ABOUT THIS TASK: The answer should consist of each line below that contains the word "from".

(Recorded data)

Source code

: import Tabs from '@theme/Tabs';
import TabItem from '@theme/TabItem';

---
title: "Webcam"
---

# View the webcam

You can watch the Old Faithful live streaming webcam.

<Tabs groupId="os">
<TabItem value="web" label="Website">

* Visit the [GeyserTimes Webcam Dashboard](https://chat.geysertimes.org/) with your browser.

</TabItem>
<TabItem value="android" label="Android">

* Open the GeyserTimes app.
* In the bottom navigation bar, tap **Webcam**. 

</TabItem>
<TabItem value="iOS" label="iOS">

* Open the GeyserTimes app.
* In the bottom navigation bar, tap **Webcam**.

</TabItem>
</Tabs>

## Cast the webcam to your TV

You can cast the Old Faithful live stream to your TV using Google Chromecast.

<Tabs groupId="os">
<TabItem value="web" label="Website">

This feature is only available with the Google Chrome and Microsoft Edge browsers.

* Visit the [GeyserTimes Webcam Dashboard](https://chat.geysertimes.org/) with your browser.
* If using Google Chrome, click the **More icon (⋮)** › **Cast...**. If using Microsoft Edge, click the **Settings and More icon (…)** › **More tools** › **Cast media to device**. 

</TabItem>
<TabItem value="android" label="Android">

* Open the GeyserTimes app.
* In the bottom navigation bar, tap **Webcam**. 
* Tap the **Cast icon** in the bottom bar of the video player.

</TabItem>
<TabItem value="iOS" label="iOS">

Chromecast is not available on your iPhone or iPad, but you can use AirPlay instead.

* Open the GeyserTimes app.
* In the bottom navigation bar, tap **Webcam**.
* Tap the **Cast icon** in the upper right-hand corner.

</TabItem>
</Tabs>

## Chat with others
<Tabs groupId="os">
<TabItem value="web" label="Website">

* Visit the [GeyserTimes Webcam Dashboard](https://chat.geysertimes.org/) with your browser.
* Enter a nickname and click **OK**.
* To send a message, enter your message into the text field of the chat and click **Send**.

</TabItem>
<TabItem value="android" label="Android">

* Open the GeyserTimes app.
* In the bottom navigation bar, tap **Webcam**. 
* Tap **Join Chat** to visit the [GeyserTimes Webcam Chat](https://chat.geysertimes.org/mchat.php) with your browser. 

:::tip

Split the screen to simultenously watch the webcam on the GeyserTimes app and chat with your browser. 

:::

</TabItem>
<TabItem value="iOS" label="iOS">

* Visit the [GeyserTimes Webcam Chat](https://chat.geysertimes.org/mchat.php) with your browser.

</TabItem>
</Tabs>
---
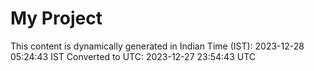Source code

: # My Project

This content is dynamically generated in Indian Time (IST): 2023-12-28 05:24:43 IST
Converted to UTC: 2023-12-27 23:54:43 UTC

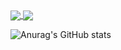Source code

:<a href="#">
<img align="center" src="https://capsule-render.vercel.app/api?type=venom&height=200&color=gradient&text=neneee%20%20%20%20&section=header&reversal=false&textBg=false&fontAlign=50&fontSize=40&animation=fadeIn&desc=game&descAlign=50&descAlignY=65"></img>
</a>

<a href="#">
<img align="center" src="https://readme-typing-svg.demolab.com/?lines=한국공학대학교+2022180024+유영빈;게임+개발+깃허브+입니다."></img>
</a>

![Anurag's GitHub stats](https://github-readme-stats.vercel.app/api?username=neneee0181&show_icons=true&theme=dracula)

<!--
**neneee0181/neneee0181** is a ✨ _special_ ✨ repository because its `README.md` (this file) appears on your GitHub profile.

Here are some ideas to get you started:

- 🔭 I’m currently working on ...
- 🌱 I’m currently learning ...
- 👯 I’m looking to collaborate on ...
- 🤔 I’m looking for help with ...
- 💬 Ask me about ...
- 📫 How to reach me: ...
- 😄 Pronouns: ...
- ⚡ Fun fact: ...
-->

EXPECTED OUTPUT:
: import Tabs from '@theme/Tabs';
import TabItem from '@theme/TabItem';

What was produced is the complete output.